#### [DATA EXTRACTS]
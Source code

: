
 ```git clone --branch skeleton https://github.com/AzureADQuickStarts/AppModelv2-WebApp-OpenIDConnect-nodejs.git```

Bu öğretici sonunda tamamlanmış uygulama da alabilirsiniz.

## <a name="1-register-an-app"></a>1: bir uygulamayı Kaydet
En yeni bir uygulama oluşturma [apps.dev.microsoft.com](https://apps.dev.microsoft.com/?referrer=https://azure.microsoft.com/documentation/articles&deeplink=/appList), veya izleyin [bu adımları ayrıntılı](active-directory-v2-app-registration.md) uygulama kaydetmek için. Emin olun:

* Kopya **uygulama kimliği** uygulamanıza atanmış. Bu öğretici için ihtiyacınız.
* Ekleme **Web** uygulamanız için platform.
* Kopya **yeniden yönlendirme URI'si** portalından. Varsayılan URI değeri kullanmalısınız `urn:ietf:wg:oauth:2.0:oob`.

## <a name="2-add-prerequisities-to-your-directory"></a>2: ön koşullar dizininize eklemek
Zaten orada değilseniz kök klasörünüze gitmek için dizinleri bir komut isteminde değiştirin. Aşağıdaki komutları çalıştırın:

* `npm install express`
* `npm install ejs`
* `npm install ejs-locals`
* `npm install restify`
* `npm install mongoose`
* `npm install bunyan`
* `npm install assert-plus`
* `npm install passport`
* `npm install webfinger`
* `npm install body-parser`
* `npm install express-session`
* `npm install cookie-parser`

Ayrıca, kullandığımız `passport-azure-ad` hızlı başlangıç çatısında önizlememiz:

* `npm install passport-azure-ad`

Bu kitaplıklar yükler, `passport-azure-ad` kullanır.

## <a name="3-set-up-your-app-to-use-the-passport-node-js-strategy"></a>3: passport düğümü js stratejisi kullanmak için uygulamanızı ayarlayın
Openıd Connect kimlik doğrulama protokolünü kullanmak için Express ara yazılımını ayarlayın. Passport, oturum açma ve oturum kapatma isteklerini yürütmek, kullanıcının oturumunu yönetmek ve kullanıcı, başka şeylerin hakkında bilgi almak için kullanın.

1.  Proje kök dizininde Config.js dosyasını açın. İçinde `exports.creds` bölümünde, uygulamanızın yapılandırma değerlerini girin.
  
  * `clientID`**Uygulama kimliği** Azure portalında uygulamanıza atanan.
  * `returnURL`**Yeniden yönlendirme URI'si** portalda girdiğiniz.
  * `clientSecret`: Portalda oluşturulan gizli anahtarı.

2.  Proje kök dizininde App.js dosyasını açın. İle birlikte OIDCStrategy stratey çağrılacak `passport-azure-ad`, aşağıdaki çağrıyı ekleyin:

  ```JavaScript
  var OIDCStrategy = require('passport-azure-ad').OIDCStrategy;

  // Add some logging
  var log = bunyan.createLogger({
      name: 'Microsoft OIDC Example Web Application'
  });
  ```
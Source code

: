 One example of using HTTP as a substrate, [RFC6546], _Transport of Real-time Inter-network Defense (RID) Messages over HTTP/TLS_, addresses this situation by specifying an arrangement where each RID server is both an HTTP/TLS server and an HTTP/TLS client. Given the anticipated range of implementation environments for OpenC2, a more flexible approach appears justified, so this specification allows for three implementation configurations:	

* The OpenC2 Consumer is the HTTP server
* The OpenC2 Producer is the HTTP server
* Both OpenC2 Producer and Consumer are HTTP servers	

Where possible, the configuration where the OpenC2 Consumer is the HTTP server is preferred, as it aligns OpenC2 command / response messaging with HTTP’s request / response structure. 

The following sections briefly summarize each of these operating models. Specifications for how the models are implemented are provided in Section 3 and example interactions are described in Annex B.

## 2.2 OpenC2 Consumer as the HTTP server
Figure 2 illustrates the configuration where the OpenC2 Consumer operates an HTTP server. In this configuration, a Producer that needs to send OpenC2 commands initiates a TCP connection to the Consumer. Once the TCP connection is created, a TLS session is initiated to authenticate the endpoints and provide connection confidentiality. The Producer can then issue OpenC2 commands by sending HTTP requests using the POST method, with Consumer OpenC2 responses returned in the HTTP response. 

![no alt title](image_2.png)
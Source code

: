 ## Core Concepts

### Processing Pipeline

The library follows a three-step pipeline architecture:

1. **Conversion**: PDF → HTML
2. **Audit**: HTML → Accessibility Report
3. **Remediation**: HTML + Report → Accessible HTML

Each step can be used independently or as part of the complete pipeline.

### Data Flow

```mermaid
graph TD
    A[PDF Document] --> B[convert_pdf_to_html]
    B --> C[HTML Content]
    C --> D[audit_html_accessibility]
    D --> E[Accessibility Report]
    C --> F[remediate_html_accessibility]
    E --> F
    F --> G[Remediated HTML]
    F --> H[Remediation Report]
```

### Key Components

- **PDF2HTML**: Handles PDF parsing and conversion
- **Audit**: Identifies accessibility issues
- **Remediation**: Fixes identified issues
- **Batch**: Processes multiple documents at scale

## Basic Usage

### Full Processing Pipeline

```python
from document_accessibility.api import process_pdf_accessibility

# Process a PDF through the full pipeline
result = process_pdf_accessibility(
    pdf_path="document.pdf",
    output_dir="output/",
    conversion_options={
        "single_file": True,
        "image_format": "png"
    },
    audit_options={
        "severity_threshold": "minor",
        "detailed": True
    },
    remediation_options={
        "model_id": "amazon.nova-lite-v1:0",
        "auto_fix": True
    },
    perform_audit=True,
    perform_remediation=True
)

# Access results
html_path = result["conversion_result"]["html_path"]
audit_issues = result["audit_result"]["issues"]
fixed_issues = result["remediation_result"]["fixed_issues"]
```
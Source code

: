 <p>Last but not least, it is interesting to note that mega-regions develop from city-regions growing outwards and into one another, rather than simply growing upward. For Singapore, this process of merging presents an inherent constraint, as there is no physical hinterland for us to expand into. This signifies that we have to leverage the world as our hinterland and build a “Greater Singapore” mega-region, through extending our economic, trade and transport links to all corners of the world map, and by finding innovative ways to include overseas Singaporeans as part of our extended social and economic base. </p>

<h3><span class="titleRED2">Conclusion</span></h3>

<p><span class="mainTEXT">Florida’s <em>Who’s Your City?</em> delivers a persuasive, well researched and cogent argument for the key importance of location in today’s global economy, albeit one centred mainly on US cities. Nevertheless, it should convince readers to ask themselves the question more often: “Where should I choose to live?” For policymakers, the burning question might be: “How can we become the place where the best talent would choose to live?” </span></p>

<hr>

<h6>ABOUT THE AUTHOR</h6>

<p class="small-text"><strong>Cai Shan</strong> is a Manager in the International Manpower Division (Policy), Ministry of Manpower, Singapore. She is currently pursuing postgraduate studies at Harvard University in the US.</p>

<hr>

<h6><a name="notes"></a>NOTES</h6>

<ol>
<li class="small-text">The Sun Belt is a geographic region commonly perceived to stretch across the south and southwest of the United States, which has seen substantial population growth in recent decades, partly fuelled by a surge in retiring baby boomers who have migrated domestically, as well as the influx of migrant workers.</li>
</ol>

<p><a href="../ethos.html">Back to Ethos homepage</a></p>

#### [REQUIREMENT]
Begin at the first line of the material and transcribe each line exactly. End with the line containing "bir uygulamayı Kaydet", and give nothing else.

#### [ANSWER BOX]
Source code

:
 ```git clone --branch skeleton https://github.com/AzureADQuickStarts/AppModelv2-WebApp-OpenIDConnect-nodejs.git```

Bu öğretici sonunda tamamlanmış uygulama da alabilirsiniz.

## <a name="1-register-an-app"></a>1: bir uygulamayı Kaydet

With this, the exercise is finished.